For several years, the local company had to pivot. Instead of packaging its beverages in glass, it introduced a new plastic packaging for beverages.

“States such as California aren’t enthusiastic about plastic, and nor were we, necessarily,” he said. “But we were enthusiastic about staying in business. We had to adapt to circumstances.

“Thankfully, things have settled out. So, we’ve been able to manage to get back to glass bottles, which our customers know us for.”

As for how smaller companies compete in the food & beverage space despite not having the luxury of those networks, Prato said you have to exploit any advantage you convince yourself you’ve got.

“As an example, I spent a lot of time in the field myself. That concept of the founder in the field — having the company’s founder interfacing with the subset of retailers that would be providing the first round of market opportunity — that was an advantage,” he said. “The big company was not going to be running around asking for orders and developing relationships.”

Doing that, Prato forged relationships with store owners throughout the Northeast. Those business owners served as their eyes and ears to sense whether the products they were selling generated a positive response from customers. Particularly in the cornfield-lined back-road general stores of Vermont, Joe Tea found its footing as a brand.

The husband-wife business duo believed strongly in their product. It took a long time, but that belief proved contagious.

“I’ve always thought that, if you could lose long enough without totally going out of business, at some point, you’re going to get a cult following,” Prato said. “Someone chooses to champion the underdog. It’s from that you can end up having something competitive against (household) brands, even with all their strengths.”

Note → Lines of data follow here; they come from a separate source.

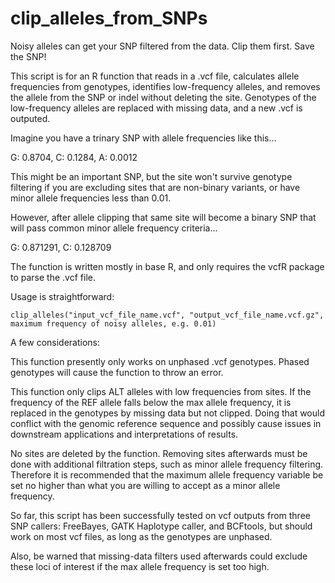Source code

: # clip_alleles_from_SNPs
Noisy alleles can get your SNP filtered from the data. Clip them first. Save the SNP!

This script is for an R function that reads in a .vcf file, calculates allele frequencies from genotypes, identifies low-frequency alleles, and removes the allele from the SNP or indel without deleting the site. Genotypes of the low-frequency alleles are replaced with missing data, and a new .vcf is outputed.

Imagine you have a trinary SNP with allele frequencies like this...

G: 0.8704, C: 0.1284, A: 0.0012

This might be an important SNP, but the site won't survive genotype filtering if you are excluding sites that are non-binary variants, or have minor allele frequencies less than 0.01.

However, after allele clipping that same site will become a binary SNP that will pass common minor allele frequency criteria...

G: 0.871291,	C: 0.128709

The function is written mostly in base R, and only requires the vcfR package to parse the .vcf file.

Usage is straightforward:

```
clip_alleles("input_vcf_file_name.vcf", "output_vcf_file_name.vcf.gz", maximum frequency of noisy alleles, e.g. 0.01)
```

A few considerations:

This function presently only works on unphased .vcf genotypes. Phased genotypes will cause the function to throw an error.

This function only clips ALT alleles with low frequencies from sites. If the frequency of the REF allele falls below the max allele frequency, it is replaced in the genotypes by missing data but not clipped. Doing that would conflict with the genomic reference sequence and possibly cause issues in downstream applications and interpretations of results.

No sites are deleted by the function. Removing sites afterwards must be done with additional filtration steps, such as minor allele frequency filtering. Therefore it is recommended that the maximum allele frequency variable be set no higher than what you are willing to accept as a minor allele frequency.

So far, this script has been successfully tested on vcf outputs from three SNP callers: FreeBayes, GATK Haplotype caller, and BCFtools, but should work on most vcf files, as long as the genotypes are unphased.

Also, be warned that missing-data filters used afterwards could exclude these loci of interest if the max allele frequency is set too high.
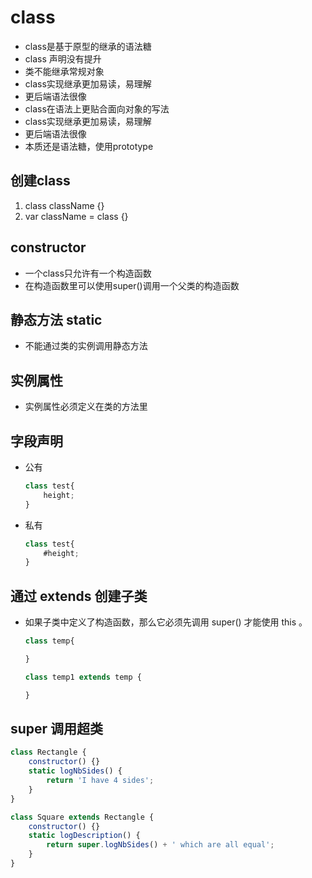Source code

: # class
 - class是基于原型的继承的语法糖
 - class 声明没有提升
 - 类不能继承常规对象
 - class实现继承更加易读，易理解
 - 更后端语法很像
 - class在语法上更贴合面向对象的写法
 - class实现继承更加易读，易理解
 - 更后端语法很像
 - 本质还是语法糖，使用prototype

## 创建class
1. class className {}
2. var className = class {}

## constructor
 - 一个class只允许有一个构造函数
 - 在构造函数里可以使用super()调用一个父类的构造函数

## 静态方法 static
 - 不能通过类的实例调用静态方法

## 实例属性
 - 实例属性必须定义在类的方法里

## 字段声明
 - 公有
	```javascript
	class test{
		height;
	}
	```
 - 私有 
	```javascript
	class test{
		#height;
	}
	```
## 通过 extends 创建子类
 - 如果子类中定义了构造函数，那么它必须先调用 super() 才能使用 this 。
	```javascript
	class temp{

	}

	class temp1 extends temp {

	}
	```
## super 调用超类
```javascript
class Rectangle {
	constructor() {}
	static logNbSides() {
		return 'I have 4 sides';
	}
}

class Square extends Rectangle {
	constructor() {}
	static logDescription() {
		return super.logNbSides() + ' which are all equal';
	}
}
```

But, customers — and sometimes retailers themselves — can’t always easily tell which brands exist under the tent of major corporations such as PepsiCo, Prato indicated.

That’s because there’s a number of entrepreneurial ventures in that space that set out to lure strategic industry buyers from the beginning. When it works out, those smaller brands quickly become subsidiaries under global food & beverage businesses.

Prato explained that, for the brands being acquired, what matters most is achieving a scale that’s attractive to larger corporations. Profitability is less relevant for these competitors.

“If you’re a self-financing business not planning to chase those opportunities, you can’t dig yourself into a hole you can’t get out of in that same way — even if we did a pretty good job of that anyways in the beginning,” Prato said. “It’s more of a deliberate, long-term track.”

After achieving some scale of their own, the family-run Joe Tea team sits in a middle ground between the small, independent food & beverage brands and those household names.

Asked if they would ever consider following the path of industry peers that have been acquired by the big brands, Prato won’t say never — because that’s a long time, he said.

“But, the brands that go that direction are designed to go that direction,” he said. “They’ve raised capital, they ultimately have to answer to that, give returns and have an exit strategy.

“We prefer to think of ourselves as a multi-generational family business that can be run that way over the next 50 years. That’s our desired game-plan.”